[ILUG] Help needed with VOIP & Digital Phone
Kevin Brennan
kevin.brennan at redsquared.com
Fri Mar 6 18:47:19 GMT 2009
Michael Watterson wrote:
> Kevin Brennan wrote:
>>
>>> At which point you'd be lucky to get dialup speed. The **total**
>>> cell throughput then with 14.4 or 21 or 42MBps peak speed mast will
>>> then be 1Mbps to 2Mbps shared among the 120 users.
>> And dial up speed with header compression using AMR and sub 100 ms
>> latency on air interface with little jitter and packet loss should be
>> enough for each call.
> Not as simple. The jitter is too high for G729
I said AMR not G729
> latency is 120ms unloaded. With 20 users Latency is over 250ms. Peak
> latency is nearly 2000ms
>
> LTE will do sub 100ms latency. No 3G system can at all usually. (in
> Lab maybe 80ms for one user). 110ms is real world unloaded minimum.
> 170ms is good.
Well, I am talking about future.
>
> Fixed wireless is easily sub 30ms to edge router.
>>> Mobile Phone companies make all their money from SMS and
>>> voice. Data makes them no money. LTE will cost to them at least
>>> 100 Euro a Gigabyte, inc getting ROI in a sensible time frame.

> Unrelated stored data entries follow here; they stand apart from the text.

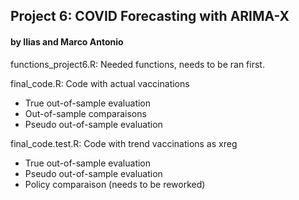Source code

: ## Project 6: COVID Forecasting with ARIMA-X
#### by Ilias and Marco Antonio

functions_project6.R: Needed functions, needs to be ran first.

final_code.R: Code with actual vaccinations
  - True out-of-sample evaluation
  - Out-of-sample comparaisons
  - Pseudo out-of-sample evaluation

final_code.test.R: Code with trend vaccinations as xreg
  - True out-of-sample evaluation
  - Pseudo out-of-sample evaluation
  - Policy comparaison (needs to be reworked)

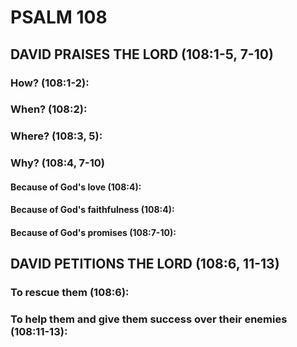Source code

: ---
---
# PSALM 108 
## DAVID PRAISES THE LORD (108:1-5, 7-10) 
###  How? (108:1-2): 
###  When? (108:2): 
###  Where? (108:3, 5): 
###  Why? (108:4, 7-10) 
####  Because of God\'s love (108:4): 
####  Because of God\'s faithfulness (108:4): 
####  Because of God\'s promises (108:7-10): 
## DAVID PETITIONS THE LORD (108:6, 11-13) 
###  To rescue them (108:6): 
###  To help them and give them success over their enemies (108:11-13): 
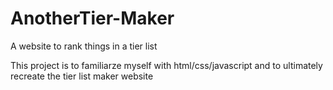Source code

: # AnotherTier-Maker
A website to rank things in a tier list

This project is to familiarze myself with html/css/javascript and to ultimately recreate the tier list maker website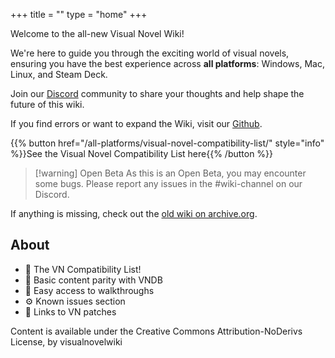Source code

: +++
title = ""
type = "home"
+++

Welcome to the all-new Visual Novel Wiki! 

We're here to guide you through the exciting world of visual novels, ensuring you have the best experience across **all platforms**: Windows, Mac, Linux, and Steam Deck. 

Join our [Discord](https://discord.gg/GaEa5Mm2Xr) community to share your thoughts and help shape the future of this wiki.

If you find errors or want to expand the Wiki, visit our [Github](https://github.com/VNWiki/vnwiki.github.io/).

{{% button href="/all-platforms/visual-novel-compatibility-list/" style="info" %}}See the Visual Novel Compatibility List here{{% /button %}}

> [!warning] Open Beta
> As this is an Open Beta, you may encounter some bugs. Please report any issues in the #wiki-channel on our Discord.

If anything is missing, check out the [old wiki on archive.org](https://web.archive.org/web/20241006061214/https://www.visualnovelwiki.org/).

## About

* 📄 The VN Compatibility List!
* 💽 Basic content parity with VNDB
* 🧭 Easy access to walkthroughs
* ⚙️ Known issues section
* 🔗 Links to VN patches

Content is available under the Creative Commons Attribution-NoDerivs License, by visualnovelwiki
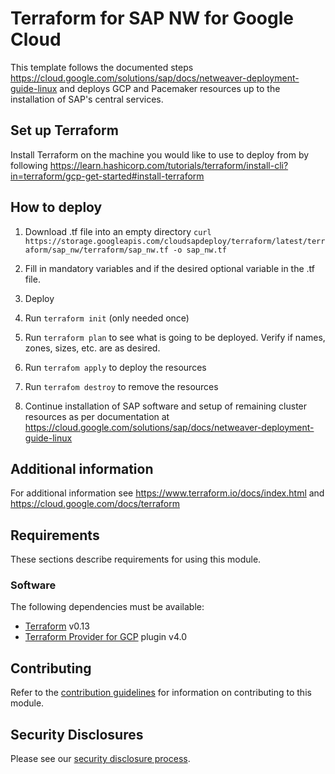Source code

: # Terraform for SAP NW for Google Cloud
This template follows the documented steps https://cloud.google.com/solutions/sap/docs/netweaver-deployment-guide-linux and deploys GCP and Pacemaker resources up to the installation of SAP's central services.

## Set up Terraform

Install Terraform on the machine you would like to use to deploy from by following https://learn.hashicorp.com/tutorials/terraform/install-cli?in=terraform/gcp-get-started#install-terraform

## How to deploy

1. Download .tf file into an empty directory
`curl https://storage.googleapis.com/cloudsapdeploy/terraform/latest/terraform/sap_nw/terraform/sap_nw.tf -o sap_nw.tf`

2. Fill in mandatory variables and if the desired optional variable in the .tf file.

3. Deploy
  1. Run `terraform init` (only needed once)
  2. Run `terraform plan` to see what is going to be deployed. Verify if names, zones, sizes, etc. are as desired.
  3. Run `terrafom apply` to deploy the resources
  4. Run `terrafom destroy` to remove the resources

4. Continue installation of SAP software and setup of remaining cluster resources as per documentation at https://cloud.google.com/solutions/sap/docs/netweaver-deployment-guide-linux

## Additional information

For additional information see https://www.terraform.io/docs/index.html and https://cloud.google.com/docs/terraform

<!-- BEGINNING OF PRE-COMMIT-TERRAFORM DOCS HOOK -->
<!-- END OF PRE-COMMIT-TERRAFORM DOCS HOOK -->

## Requirements

These sections describe requirements for using this module.

### Software

The following dependencies must be available:

- [Terraform][terraform] v0.13
- [Terraform Provider for GCP][terraform-provider-gcp] plugin v4.0

## Contributing

Refer to the [contribution guidelines](./CONTRIBUTING.md) for
information on contributing to this module.

[iam-module]: https://registry.terraform.io/modules/terraform-google-modules/iam/google
[project-factory-module]: https://registry.terraform.io/modules/terraform-google-modules/project-factory/google
[terraform-provider-gcp]: https://www.terraform.io/docs/providers/google/index.html
[terraform]: https://www.terraform.io/downloads.html

## Security Disclosures

Please see our [security disclosure process](./SECURITY.md).
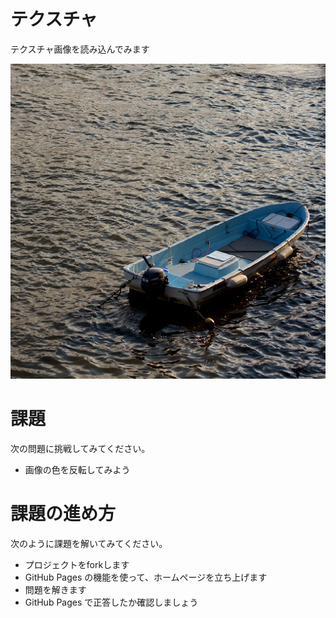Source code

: # テクスチャ
テクスチャ画像を読み込んでみます

![結果画像](result.png)

# 課題
次の問題に挑戦してみてください。

- 画像の色を反転してみよう

# 課題の進め方
次のように課題を解いてみてください。

- プロジェクトをforkします
- GitHub Pages の機能を使って、ホームページを立ち上げます
- 問題を解きます
- GitHub Pages で正答したか確認しましょう
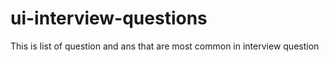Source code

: # ui-interview-questions
This is list of question and ans that are most common in interview question
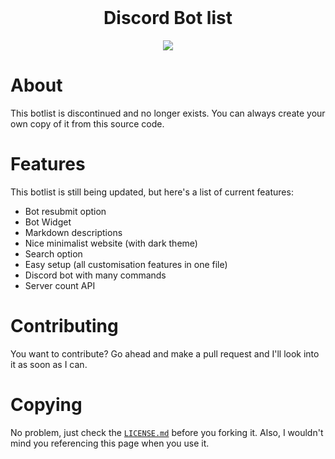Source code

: <div align="center">
 <br>

Discord Bot list
=================

![](https://its.xill.services/i/otmhs.gif)
</div>


# About

This botlist is discontinued and no longer exists. You can always create your own copy of it from this source code.

# Features

This botlist is still being updated, but here's a list of current features:
 - Bot resubmit option
 - Bot Widget
 - Markdown descriptions
 - Nice minimalist website (with dark theme)
 - Search option
 - Easy setup (all customisation features in one file)
 - Discord bot with many commands
 - Server count API

# Contributing

You want to contribute? Go ahead and make a pull request and I'll look into it as soon as I can. 


# Copying

No problem, just check the [`LICENSE.md`](https://github.com/Ankrad/discordbotlist/blob/master/LICENSE.md) before you forking it. Also, I wouldn't mind you referencing this page when you use it.  

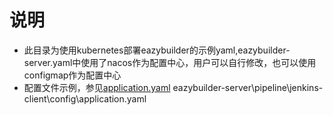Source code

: # 说明

- 此目录为使用kubernetes部署eazybuilder的示例yaml,eazybuilder-server.yaml中使用了nacos作为配置中心，用户可以自行修改，也可以使用configmap作为配置中心
- 配置文件示例，参见[application.yaml](../eazybuilder-server/pipeline/jenkins-client/config/application.yaml) eazybuilder-server\pipeline\jenkins-client\config\application.yaml



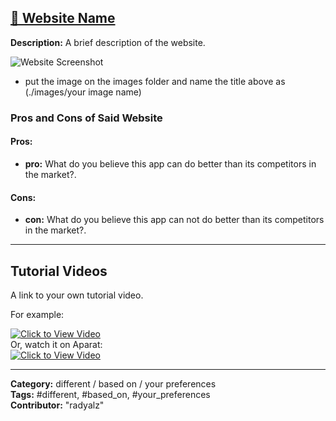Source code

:## [🌟 Website Name](https://example.com)  

**Description:** A brief description of the website.  

![Website Screenshot](relative/path/to/image.png)  
- put the image on the images folder and name the title above as (./images/your image name)

### Pros and Cons of Said Website

#### **Pros:**  
- **pro:** What do you believe this app can do better than its competitors in the market?.  

#### **Cons:**  
- **con:** What do you believe this app can not do better than its competitors in the market?.  

---

## Tutorial Videos

A link to your own tutorial video.

For example:

[![Click to View Video](gifs/example-thumbnail.jpg)](https://www.youtube.com/watch?v=your-video-id)  
Or, watch it on Aparat:  
[![Click to View Video](gifs/example-thumbnail.jpg)](https://www.aparat.com/v/your-video-id)

---

**Category:** different / based on / your preferences  
**Tags:** #different, #based_on, #your_preferences  
**Contributor:** "radyalz"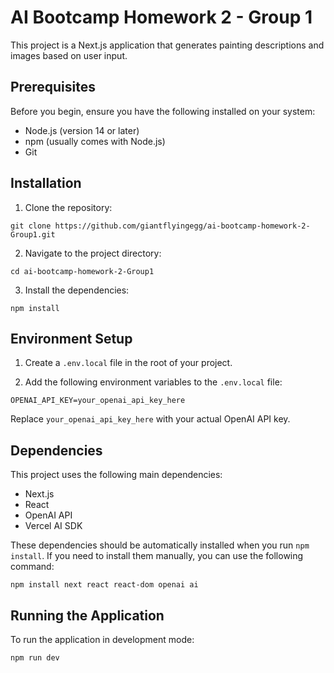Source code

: # AI Bootcamp Homework 2 - Group 1

This project is a Next.js application that generates painting descriptions and images based on user input.

## Prerequisites

Before you begin, ensure you have the following installed on your system:

- Node.js (version 14 or later)
- npm (usually comes with Node.js)
- Git

## Installation

1. Clone the repository:

`git clone https://github.com/giantflyingegg/ai-bootcamp-homework-2-Group1.git`
   
2. Navigate to the project directory:

`cd ai-bootcamp-homework-2-Group1`
   
3. Install the dependencies:

`npm install`
   
## Environment Setup

1. Create a `.env.local` file in the root of your project.

2. Add the following environment variables to the `.env.local` file:

`OPENAI_API_KEY=your_openai_api_key_here`

Replace `your_openai_api_key_here` with your actual OpenAI API key.

## Dependencies

This project uses the following main dependencies:

- Next.js
- React
- OpenAI API
- Vercel AI SDK

These dependencies should be automatically installed when you run `npm install`. If you need to install them manually, you can use the following command:

`npm install next react react-dom openai ai`

## Running the Application

To run the application in development mode:

`npm run dev`


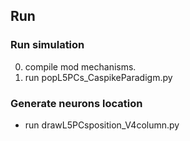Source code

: 
## Run
### Run simulation 
0. compile mod mechanisms. 
1. run popL5PCs_CaspikeParadigm.py 

### Generate neurons location
- run drawL5PCsposition_V4column.py
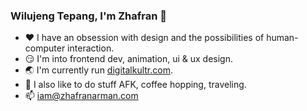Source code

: ### Wilujeng Tepang, I'm Zhafran 👋

- :heart: I have an obsession with design and the possibilities of human-computer interaction. 
- :smirk: I'm into frontend dev, animation, ui & ux design.
- :earth_asia: I'm currently run [digitalkultr.com](https://digitalkultr.com "The best agency evah!!").
- :evergreen_tree: I also like to do stuff AFK, coffee hopping, traveling.
- 📫 <iam@zhafranarman.com>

>> Then they should sit on the fence with existing GSM infrastructure
>> and count the money.
>> perhaps you should advise them because they are doing the opposite
>> As I said voice and SMS revenues are dropping, for example Orange
>> recently stated that it wants to increase its mobile sales from
>> non-voice services to a fifth of its revenue in the next couple of
>> years (currently 6%).
>>
> The price for 10Gbyte cap would need to be at least €80 to €120.
>
> At the minute they are paying for market share. At some stage they
> have to make profit from Data.
There's no doubt the future is in 'data', that's why they're paying for
it. Since 'IP services' will be the dominant payload on future mobile
networks doesn't it make more sense to separate the application from the
lower layers properly an provide a high quality low latency mobile IP
transport network ie. a flat architecture (unlike the current GSM/3G
network).
>
> The expensive line rental here of course lets them all overcharge for
> voice.
and in mobile don't forget subsidies on handsets
>
> Lines down for over 82% before privatisation to less than 68% of
> households now. eircom have shot their own feet off.
>
> Unfortunately the Phone Telcos more than the pure ISPs listen too much
> to the vendors and don't ask the right questions.
>
> At Mobile World Congress in Barcelona the other week someone claimed
> Mobile was the cheapest solution to Rural Broadband in Europe. You can
> do fixed wireless masts (x10 to x20 times the performance in same
> spectrum because users have directional aerials) for 1/4 the price of
> Mobile.
>
> You can do fibre to home for Everyone in Ireland for the cost of a
> real 100% coverage LTE Mobile network.
Can you ? and which is better to have ? (i'm not saying that one
replaces the other)
>
> Finland is doing Fibre as part of it's Universal Broadband for 88M. We
> hand 79M to 3 for "Broadband" when they are rolling out a phone
> network already. 4/5ths roughly of it already there.
>
What do you expect from a government which paid 30m per km for Luas
(then did not even connect 2 lines and run rails over the mad cow
roundabout)
> So basically we are paying 79M to 3 for the exact thing that 3 &
> Meteor are rolling out and O2 and Vodaphone already have.
>
> You need 600 to 1200 rural masts, not the 160 that 3 is promising to
> add 25% of the NBS population (220K ish buildings, 400K people?) for
> 36:1 contention and VOIP as per NBS.
>
> Nokia's own figures (the I-HSPA vendor) show average loaded throughput
> per sector at 1Mbps / 2MBps. Any of the decent Fixed wireless systems
> (even some that are over 4 years old) can do average sector throughput
> of 10Mbps to 22Mbps depending on system per 5MHz (3G sectors are
> 5MHz). The really rubbish Fixed Wireless can do average throughput
> 5Mbps per Sector in 5MHz, x5 better than HSDPA.